Would you repeat each line below exactly, without the pictures?

*** Opening of Data excerpts ***

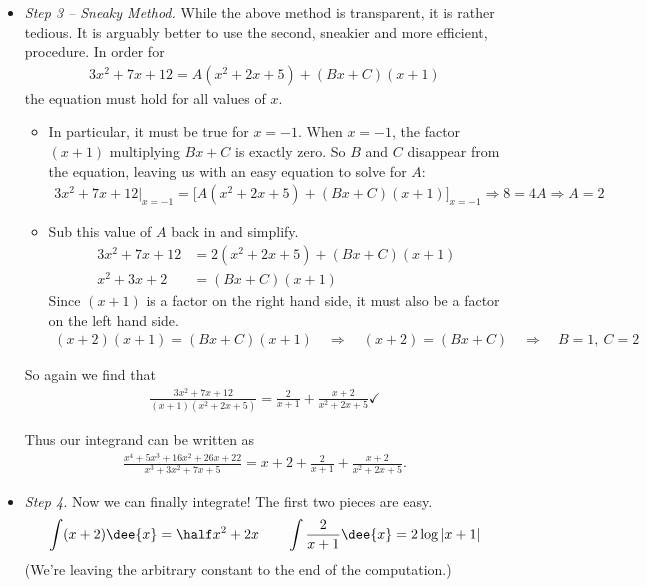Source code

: \begin{eg}
\begin{itemize}
\item \emph{Step 3 -- Sneaky Method.} While the above method is transparent, it is rather
tedious. It is arguably better to use the second, sneakier and more efficient, procedure.
In order for
\begin{align*}
3x^2+7x+12=A(x^2+2x+5)+(Bx+C)(x+1)
\end{align*}
the equation must hold for all values of $x$.
\begin{itemize}
 \item In particular, it must be true for $x=-1$. When $x=-1$, the factor $(x+1)$
multiplying $Bx+C$ is exactly zero. So $B$ and $C$ disappear from the equation,
leaving us with an easy equation to solve for $A$:
\begin{align*}
3x^2+7x+12\Big|_{x=-1}=\Big[A(x^2+2x+5)+(Bx+C)(x+1)\Big]_{x=-1}
\Longrightarrow 8=4A\Longrightarrow A=2
\end{align*}
\item Sub this value of $A$ back in and simplify.
\begin{align*}
3x^2+7x+12&=2(x^2+2x+5)+(Bx+C)(x+1)\\
x^2+3x+2&=(Bx+C)(x+1)
\end{align*}
Since $(x+1)$ is a factor on the right hand side, it must also be a factor
on the left hand side.
\begin{align*}
(x+2)(x+1)=(Bx+C)(x+1)\quad\Rightarrow\quad (x+2)=(Bx+C)
\quad\Rightarrow\quad  B=1,\ C=2
\end{align*}
\end{itemize}
So again we find that
\begin{align*}
\frac{3x^2+7x+12}{(x+1)(x^2+2x+5)}
=\frac{2}{x+1}+\frac{x+2}{x^2+2x+5} \checkmark
\end{align*}

Thus our integrand can be written as
\begin{align*}
\frac{x^4+5x^3+16x^2+26x+22}{x^3+3x^2+7x+5}
=x+2+\frac{2}{x+1}+\frac{x+2}{x^2+2x+5}.
\end{align*}

\item \emph{Step 4.} Now we can finally integrate! The first two pieces are
easy.
\begin{align*}
\int (x+2)\dee{x} = \half x^2+2x
\qquad
\int \frac{2}{x+1}\dee{x} = 2\log|x+1|
\end{align*}
(We're leaving the arbitrary constant to the end of the computation.)


\end{itemize}
\end{eg}

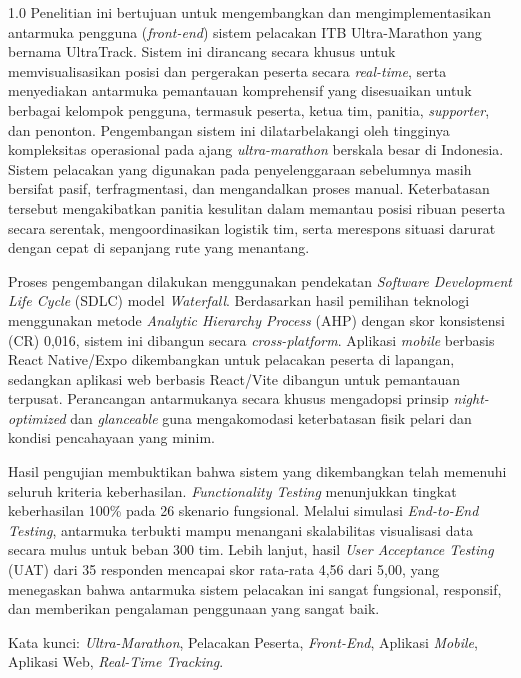 \begin{spacing}{1.0}
Penelitian ini bertujuan untuk mengembangkan dan mengimplementasikan antarmuka pengguna (\textit{front-end}) sistem pelacakan ITB Ultra-Marathon yang bernama UltraTrack. Sistem ini dirancang secara khusus untuk memvisualisasikan posisi dan pergerakan peserta secara \textit{real-time}, serta menyediakan antarmuka pemantauan komprehensif yang disesuaikan untuk berbagai kelompok pengguna, termasuk peserta, ketua tim, panitia, \textit{supporter}, dan penonton. Pengembangan sistem ini dilatarbelakangi oleh tingginya kompleksitas operasional pada ajang \textit{ultra-marathon} berskala besar di Indonesia. Sistem pelacakan yang digunakan pada penyelenggaraan sebelumnya masih bersifat pasif, terfragmentasi, dan mengandalkan proses manual. Keterbatasan tersebut mengakibatkan panitia kesulitan dalam memantau posisi ribuan peserta secara serentak, mengoordinasikan logistik tim, serta merespons situasi darurat dengan cepat di sepanjang rute yang menantang.

Proses pengembangan dilakukan menggunakan pendekatan \textit{Software Development Life Cycle} (SDLC) model \textit{Waterfall}. Berdasarkan hasil pemilihan teknologi menggunakan metode \textit{Analytic Hierarchy Process} (AHP) dengan skor konsistensi (CR) 0,016, sistem ini dibangun secara \textit{cross-platform}. Aplikasi \textit{mobile} berbasis React Native/Expo dikembangkan untuk pelacakan peserta di lapangan, sedangkan aplikasi web berbasis React/Vite dibangun untuk pemantauan terpusat. Perancangan antarmukanya secara khusus mengadopsi prinsip \textit{night-optimized} dan \textit{glanceable} guna mengakomodasi keterbatasan fisik pelari dan kondisi pencahayaan yang minim.

Hasil pengujian membuktikan bahwa sistem yang dikembangkan telah memenuhi seluruh kriteria keberhasilan. \textit{Functionality Testing} menunjukkan tingkat keberhasilan 100\% pada 26 skenario fungsional. Melalui simulasi \textit{End-to-End Testing}, antarmuka terbukti mampu menangani skalabilitas visualisasi data secara mulus untuk beban 300 tim. Lebih lanjut, hasil \textit{User Acceptance Testing} (UAT) dari 35 responden mencapai skor rata-rata 4,56 dari 5,00, yang menegaskan bahwa antarmuka sistem pelacakan ini sangat fungsional, responsif, dan memberikan pengalaman penggunaan yang sangat baik.
\vspace{0.5cm}

Kata kunci: \textit{Ultra-Marathon}, Pelacakan Peserta, \textit{Front-End}, Aplikasi \textit{Mobile}, Aplikasi Web, \textit{Real-Time Tracking}.
\end{spacing}
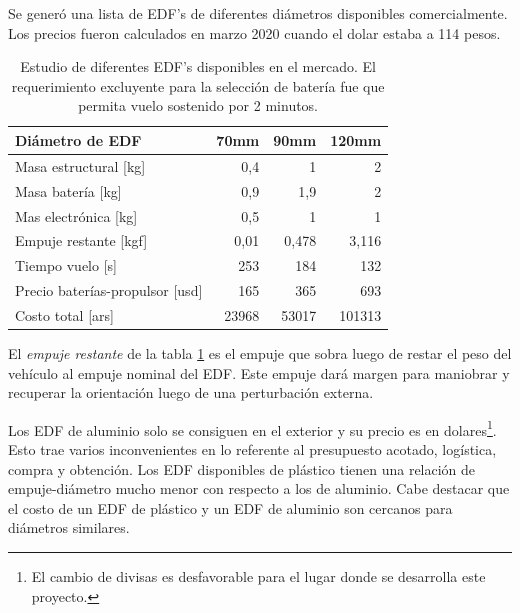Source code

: \medskip

Se generó una lista de EDF's de diferentes diámetros disponibles comercialmente. Los precios fueron calculados en marzo 2020 cuando el dolar estaba a 114 pesos.

\begin{table}[!ht]
    \centering
    \begin{tabular}{l|r|r|r}
Diámetro de EDF    & \multicolumn{1}{l|}{70mm} & \multicolumn{1}{l|}{90mm} & \multicolumn{1}{l}{120mm} \\ \hline
    Masa estructural {[}kg{]}           & 0,4                       & 1                         & 2                          \\ \hline
    Masa batería       {[}kg{]}                 & 0,9                       & 1,9                       & 2                          \\ \hline
    Mas electrónica {[}kg{]}            & 0,5                       & 1                         & 1                          \\ \hline
    Empuje restante {[}kgf{]}           & 0,01                      & 0,478                     & 3,116                      \\ \hline
    Tiempo vuelo {[}s{]}                & 253              & 184              & 132                \\ \hline
    Precio baterías-propulsor {[}usd{]} & 165                   & 365                   & 693                   \\ \hline
    Costo total {[}ars{]}               & 23968              & 53017              & 101313                 \\ \hline
    \end{tabular}
    \caption{Estudio de diferentes EDF's disponibles en el mercado. El requerimiento excluyente para la selección de batería fue que permita vuelo sostenido por 2 minutos.}
    \label{tab:edfseleccion}
\end{table}


El \textit{empuje restante} de la tabla \ref{tab:edfseleccion} es el empuje que sobra luego de restar el peso del vehículo al empuje nominal del EDF. Este empuje dará margen para maniobrar y recuperar la orientación luego de una perturbación externa.

\medskip

Los EDF de aluminio solo se consiguen en el exterior y su precio es en dolares\footnote{El cambio de divisas es desfavorable para el lugar donde se desarrolla este proyecto.}. Esto trae varios inconvenientes en lo referente al presupuesto acotado, logística, compra y obtención. Los EDF
disponibles de plástico tienen una relación de empuje-diámetro mucho menor con respecto a
los de aluminio. Cabe destacar que el costo de un EDF de plástico y un EDF de aluminio son cercanos para diámetros similares.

*** Close of Data excerpts ***

• Solution for this exercise:
Source code

: \begin{eg}
\begin{itemize}
\item \emph{Step 3 -- Sneaky Method.} While the above method is transparent, it is rather
tedious. It is arguably better to use the second, sneakier and more efficient, procedure.
In order for
\begin{align*}
3x^2+7x+12=A(x^2+2x+5)+(Bx+C)(x+1)
\end{align*}
the equation must hold for all values of $x$.
\begin{itemize}
 \item In particular, it must be true for $x=-1$. When $x=-1$, the factor $(x+1)$
multiplying $Bx+C$ is exactly zero. So $B$ and $C$ disappear from the equation,
leaving us with an easy equation to solve for $A$:
\begin{align*}
3x^2+7x+12\Big|_{x=-1}=\Big[A(x^2+2x+5)+(Bx+C)(x+1)\Big]_{x=-1}
\Longrightarrow 8=4A\Longrightarrow A=2
\end{align*}
\item Sub this value of $A$ back in and simplify.
\begin{align*}
3x^2+7x+12&=2(x^2+2x+5)+(Bx+C)(x+1)\\
x^2+3x+2&=(Bx+C)(x+1)
\end{align*}
Since $(x+1)$ is a factor on the right hand side, it must also be a factor
on the left hand side.
\begin{align*}
(x+2)(x+1)=(Bx+C)(x+1)\quad\Rightarrow\quad (x+2)=(Bx+C)
\quad\Rightarrow\quad  B=1,\ C=2
\end{align*}
\end{itemize}
So again we find that
\begin{align*}
\frac{3x^2+7x+12}{(x+1)(x^2+2x+5)}
=\frac{2}{x+1}+\frac{x+2}{x^2+2x+5} \checkmark
\end{align*}

Thus our integrand can be written as
\begin{align*}
\frac{x^4+5x^3+16x^2+26x+22}{x^3+3x^2+7x+5}
=x+2+\frac{2}{x+1}+\frac{x+2}{x^2+2x+5}.
\end{align*}

\item \emph{Step 4.} Now we can finally integrate! The first two pieces are
easy.
\begin{align*}
\int (x+2)\dee{x} = \half x^2+2x
\qquad
\int \frac{2}{x+1}\dee{x} = 2\log|x+1|
\end{align*}
(We're leaving the arbitrary constant to the end of the computation.)


\end{itemize}
\end{eg}

 \begin{spacing}{1.0}
Penelitian ini bertujuan untuk mengembangkan dan mengimplementasikan antarmuka pengguna (\textit{front-end}) sistem pelacakan ITB Ultra-Marathon yang bernama UltraTrack. Sistem ini dirancang secara khusus untuk memvisualisasikan posisi dan pergerakan peserta secara \textit{real-time}, serta menyediakan antarmuka pemantauan komprehensif yang disesuaikan untuk berbagai kelompok pengguna, termasuk peserta, ketua tim, panitia, \textit{supporter}, dan penonton. Pengembangan sistem ini dilatarbelakangi oleh tingginya kompleksitas operasional pada ajang \textit{ultra-marathon} berskala besar di Indonesia. Sistem pelacakan yang digunakan pada penyelenggaraan sebelumnya masih bersifat pasif, terfragmentasi, dan mengandalkan proses manual. Keterbatasan tersebut mengakibatkan panitia kesulitan dalam memantau posisi ribuan peserta secara serentak, mengoordinasikan logistik tim, serta merespons situasi darurat dengan cepat di sepanjang rute yang menantang.

Proses pengembangan dilakukan menggunakan pendekatan \textit{Software Development Life Cycle} (SDLC) model \textit{Waterfall}. Berdasarkan hasil pemilihan teknologi menggunakan metode \textit{Analytic Hierarchy Process} (AHP) dengan skor konsistensi (CR) 0,016, sistem ini dibangun secara \textit{cross-platform}. Aplikasi \textit{mobile} berbasis React Native/Expo dikembangkan untuk pelacakan peserta di lapangan, sedangkan aplikasi web berbasis React/Vite dibangun untuk pemantauan terpusat. Perancangan antarmukanya secara khusus mengadopsi prinsip \textit{night-optimized} dan \textit{glanceable} guna mengakomodasi keterbatasan fisik pelari dan kondisi pencahayaan yang minim.

Hasil pengujian membuktikan bahwa sistem yang dikembangkan telah memenuhi seluruh kriteria keberhasilan. \textit{Functionality Testing} menunjukkan tingkat keberhasilan 100\% pada 26 skenario fungsional. Melalui simulasi \textit{End-to-End Testing}, antarmuka terbukti mampu menangani skalabilitas visualisasi data secara mulus untuk beban 300 tim. Lebih lanjut, hasil \textit{User Acceptance Testing} (UAT) dari 35 responden mencapai skor rata-rata 4,56 dari 5,00, yang menegaskan bahwa antarmuka sistem pelacakan ini sangat fungsional, responsif, dan memberikan pengalaman penggunaan yang sangat baik.
\vspace{0.5cm}

Kata kunci: \textit{Ultra-Marathon}, Pelacakan Peserta, \textit{Front-End}, Aplikasi \textit{Mobile}, Aplikasi Web, \textit{Real-Time Tracking}.
\end{spacing}
Source code

: \medskip

Se generó una lista de EDF's de diferentes diámetros disponibles comercialmente. Los precios fueron calculados en marzo 2020 cuando el dolar estaba a 114 pesos.

\begin{table}[!ht]
    \centering
    \begin{tabular}{l|r|r|r}
Diámetro de EDF    & \multicolumn{1}{l|}{70mm} & \multicolumn{1}{l|}{90mm} & \multicolumn{1}{l}{120mm} \\ \hline
    Masa estructural {[}kg{]}           & 0,4                       & 1                         & 2                          \\ \hline
    Masa batería       {[}kg{]}                 & 0,9                       & 1,9                       & 2                          \\ \hline
    Mas electrónica {[}kg{]}            & 0,5                       & 1                         & 1                          \\ \hline
    Empuje restante {[}kgf{]}           & 0,01                      & 0,478                     & 3,116                      \\ \hline
    Tiempo vuelo {[}s{]}                & 253              & 184              & 132                \\ \hline
    Precio baterías-propulsor {[}usd{]} & 165                   & 365                   & 693                   \\ \hline
    Costo total {[}ars{]}               & 23968              & 53017              & 101313                 \\ \hline
    \end{tabular}
    \caption{Estudio de diferentes EDF's disponibles en el mercado. El requerimiento excluyente para la selección de batería fue que permita vuelo sostenido por 2 minutos.}
    \label{tab:edfseleccion}
\end{table}


El \textit{empuje restante} de la tabla \ref{tab:edfseleccion} es el empuje que sobra luego de restar el peso del vehículo al empuje nominal del EDF. Este empuje dará margen para maniobrar y recuperar la orientación luego de una perturbación externa.

\medskip

Los EDF de aluminio solo se consiguen en el exterior y su precio es en dolares\footnote{El cambio de divisas es desfavorable para el lugar donde se desarrolla este proyecto.}. Esto trae varios inconvenientes en lo referente al presupuesto acotado, logística, compra y obtención. Los EDF
disponibles de plástico tienen una relación de empuje-diámetro mucho menor con respecto a
los de aluminio. Cabe destacar que el costo de un EDF de plástico y un EDF de aluminio son cercanos para diámetros similares.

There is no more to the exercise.